____ Materials provided

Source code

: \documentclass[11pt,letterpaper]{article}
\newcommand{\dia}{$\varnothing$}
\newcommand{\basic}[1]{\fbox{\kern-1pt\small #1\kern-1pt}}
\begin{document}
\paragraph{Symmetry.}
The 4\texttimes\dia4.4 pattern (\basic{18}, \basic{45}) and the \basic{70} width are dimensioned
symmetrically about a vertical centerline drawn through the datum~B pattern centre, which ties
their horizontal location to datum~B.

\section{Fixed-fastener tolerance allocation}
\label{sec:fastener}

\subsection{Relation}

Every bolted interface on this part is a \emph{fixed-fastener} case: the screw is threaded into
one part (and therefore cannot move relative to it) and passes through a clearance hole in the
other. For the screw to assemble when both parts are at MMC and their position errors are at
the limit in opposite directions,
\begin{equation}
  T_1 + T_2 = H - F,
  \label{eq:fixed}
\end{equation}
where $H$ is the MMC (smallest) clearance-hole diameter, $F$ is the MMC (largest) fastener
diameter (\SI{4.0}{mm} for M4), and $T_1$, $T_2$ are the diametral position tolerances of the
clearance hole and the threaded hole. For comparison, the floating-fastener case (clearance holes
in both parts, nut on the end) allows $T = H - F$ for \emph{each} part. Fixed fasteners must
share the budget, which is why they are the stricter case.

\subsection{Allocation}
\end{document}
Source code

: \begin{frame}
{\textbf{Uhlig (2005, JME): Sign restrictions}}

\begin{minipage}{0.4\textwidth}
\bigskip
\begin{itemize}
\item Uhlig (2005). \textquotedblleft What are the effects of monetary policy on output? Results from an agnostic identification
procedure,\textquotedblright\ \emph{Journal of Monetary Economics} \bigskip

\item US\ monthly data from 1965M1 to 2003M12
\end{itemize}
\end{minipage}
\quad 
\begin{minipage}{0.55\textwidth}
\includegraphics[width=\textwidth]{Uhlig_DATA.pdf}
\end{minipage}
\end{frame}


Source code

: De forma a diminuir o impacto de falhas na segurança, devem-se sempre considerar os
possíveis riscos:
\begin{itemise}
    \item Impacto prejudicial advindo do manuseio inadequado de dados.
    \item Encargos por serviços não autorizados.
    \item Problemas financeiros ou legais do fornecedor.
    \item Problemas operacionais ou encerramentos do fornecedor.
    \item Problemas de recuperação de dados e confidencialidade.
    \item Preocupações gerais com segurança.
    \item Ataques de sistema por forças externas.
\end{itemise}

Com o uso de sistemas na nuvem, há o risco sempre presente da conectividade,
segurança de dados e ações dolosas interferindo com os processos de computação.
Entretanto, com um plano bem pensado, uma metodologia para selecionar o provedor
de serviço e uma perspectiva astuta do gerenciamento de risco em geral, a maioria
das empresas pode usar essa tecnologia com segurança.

________

**Task statement:** Which lines above include the word "segurança"? Pick them out and copy them.

**Answer for the task:**
: De forma a diminuir o impacto de falhas na segurança, devem-se sempre considerar os
    \item Preocupações gerais com segurança.
segurança de dados e ações dolosas interferindo com os processos de computação.
das empresas pode usar essa tecnologia com segurança.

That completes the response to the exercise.